Of course he knew both that I wasn’t and that my grandfather didn’t know what pizza was. He explained to my grandfather that a food called pizza was oily round bread covered with sour sticky substance called cheese that was stringy and trailed threads to a mouth at every bite. And he added a threat, “You would eat that thing in her small apartment. Can you do that?” My grandfather replied in horror, “Why should I eat such a thing rotten enough to pull threads? I can’t ever go to Tokyo.” That pizza description cleanly stopped my grandfather’s repetitive request.
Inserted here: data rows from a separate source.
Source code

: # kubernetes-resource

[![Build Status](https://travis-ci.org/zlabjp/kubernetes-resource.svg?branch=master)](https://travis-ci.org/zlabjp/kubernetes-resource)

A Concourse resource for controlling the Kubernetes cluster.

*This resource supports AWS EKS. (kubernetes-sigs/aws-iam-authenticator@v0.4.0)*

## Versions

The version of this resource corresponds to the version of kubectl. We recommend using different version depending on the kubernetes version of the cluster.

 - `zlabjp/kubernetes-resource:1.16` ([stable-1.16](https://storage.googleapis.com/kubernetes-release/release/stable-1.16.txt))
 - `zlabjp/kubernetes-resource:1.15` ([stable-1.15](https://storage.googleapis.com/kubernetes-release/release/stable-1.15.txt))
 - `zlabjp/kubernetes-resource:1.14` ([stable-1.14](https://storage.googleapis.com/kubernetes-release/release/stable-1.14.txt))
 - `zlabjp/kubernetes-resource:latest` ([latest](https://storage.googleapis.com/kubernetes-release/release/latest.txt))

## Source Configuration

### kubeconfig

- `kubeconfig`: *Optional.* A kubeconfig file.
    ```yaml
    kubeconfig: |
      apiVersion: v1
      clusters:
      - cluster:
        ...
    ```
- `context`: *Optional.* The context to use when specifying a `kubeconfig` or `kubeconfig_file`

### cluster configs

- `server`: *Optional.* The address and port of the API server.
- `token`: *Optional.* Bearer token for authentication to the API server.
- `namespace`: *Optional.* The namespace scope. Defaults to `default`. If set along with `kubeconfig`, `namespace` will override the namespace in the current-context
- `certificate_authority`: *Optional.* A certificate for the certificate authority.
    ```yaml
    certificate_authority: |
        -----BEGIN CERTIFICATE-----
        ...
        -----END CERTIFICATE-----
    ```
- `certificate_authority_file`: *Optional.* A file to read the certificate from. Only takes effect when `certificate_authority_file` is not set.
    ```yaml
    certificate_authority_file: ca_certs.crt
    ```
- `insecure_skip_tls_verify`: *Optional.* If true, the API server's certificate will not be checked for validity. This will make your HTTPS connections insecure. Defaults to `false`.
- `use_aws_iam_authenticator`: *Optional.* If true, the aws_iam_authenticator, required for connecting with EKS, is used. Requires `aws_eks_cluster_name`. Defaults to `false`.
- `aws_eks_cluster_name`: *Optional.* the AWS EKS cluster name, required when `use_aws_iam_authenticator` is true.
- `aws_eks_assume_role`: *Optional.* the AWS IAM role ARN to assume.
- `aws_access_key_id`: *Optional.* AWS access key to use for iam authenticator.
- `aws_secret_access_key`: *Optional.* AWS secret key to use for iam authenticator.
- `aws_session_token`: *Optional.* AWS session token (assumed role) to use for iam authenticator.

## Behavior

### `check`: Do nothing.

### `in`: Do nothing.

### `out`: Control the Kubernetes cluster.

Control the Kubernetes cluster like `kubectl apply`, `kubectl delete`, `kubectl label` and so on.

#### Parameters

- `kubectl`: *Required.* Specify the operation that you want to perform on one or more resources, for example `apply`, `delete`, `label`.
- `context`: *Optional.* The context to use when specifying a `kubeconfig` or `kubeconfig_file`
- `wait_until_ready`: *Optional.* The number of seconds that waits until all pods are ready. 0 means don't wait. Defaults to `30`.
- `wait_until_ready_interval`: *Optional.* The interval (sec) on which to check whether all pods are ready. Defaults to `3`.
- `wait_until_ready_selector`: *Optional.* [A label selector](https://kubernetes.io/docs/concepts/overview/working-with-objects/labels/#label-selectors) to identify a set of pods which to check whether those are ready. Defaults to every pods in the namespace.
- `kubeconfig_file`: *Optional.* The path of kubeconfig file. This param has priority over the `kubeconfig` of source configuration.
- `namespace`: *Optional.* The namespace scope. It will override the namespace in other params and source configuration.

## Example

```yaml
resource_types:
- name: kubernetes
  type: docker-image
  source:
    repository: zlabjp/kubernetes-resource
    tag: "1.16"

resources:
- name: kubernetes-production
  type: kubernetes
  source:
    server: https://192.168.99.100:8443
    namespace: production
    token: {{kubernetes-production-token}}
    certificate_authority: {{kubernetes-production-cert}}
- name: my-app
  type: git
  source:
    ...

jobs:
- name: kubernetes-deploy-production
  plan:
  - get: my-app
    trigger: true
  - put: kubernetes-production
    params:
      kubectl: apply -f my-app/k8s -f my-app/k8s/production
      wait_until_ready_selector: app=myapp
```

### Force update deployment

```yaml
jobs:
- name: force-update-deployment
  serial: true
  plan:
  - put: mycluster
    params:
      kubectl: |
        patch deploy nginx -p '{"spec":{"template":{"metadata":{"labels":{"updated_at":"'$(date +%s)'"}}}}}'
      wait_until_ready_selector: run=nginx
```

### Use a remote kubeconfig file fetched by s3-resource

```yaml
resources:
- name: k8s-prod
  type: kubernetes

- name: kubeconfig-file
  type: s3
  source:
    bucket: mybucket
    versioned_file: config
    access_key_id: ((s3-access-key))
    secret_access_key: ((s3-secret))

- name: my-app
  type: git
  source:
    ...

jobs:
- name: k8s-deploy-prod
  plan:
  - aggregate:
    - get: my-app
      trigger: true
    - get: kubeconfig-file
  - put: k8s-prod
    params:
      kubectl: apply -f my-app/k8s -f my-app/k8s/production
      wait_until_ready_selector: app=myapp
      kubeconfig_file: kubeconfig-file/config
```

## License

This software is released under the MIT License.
When I returned home for a visit once, my grandfather asked me a question at dinner time. Pointing the four corners of the dining room and drawing invisible lines in the air with his chopsticks, he said, “Your entire apartment is merely about this size, isn’t it?” As I replied it was about right, he asked, “How come you chose to do all what is necessary to live in such a small space and eat stringy rotten foods with threads although you have a spacious house and nice foods here? Is music worth that much? I don’t understand at all.” He looked unconvinced. As for me, while I had a certain amount of hardship, I had a far better life with tasty foods and freedom compared to the one that I had had in this house. Nevertheless, I didn’t utter those words. I said nothing and pour sake for him into his small empty cup, instead.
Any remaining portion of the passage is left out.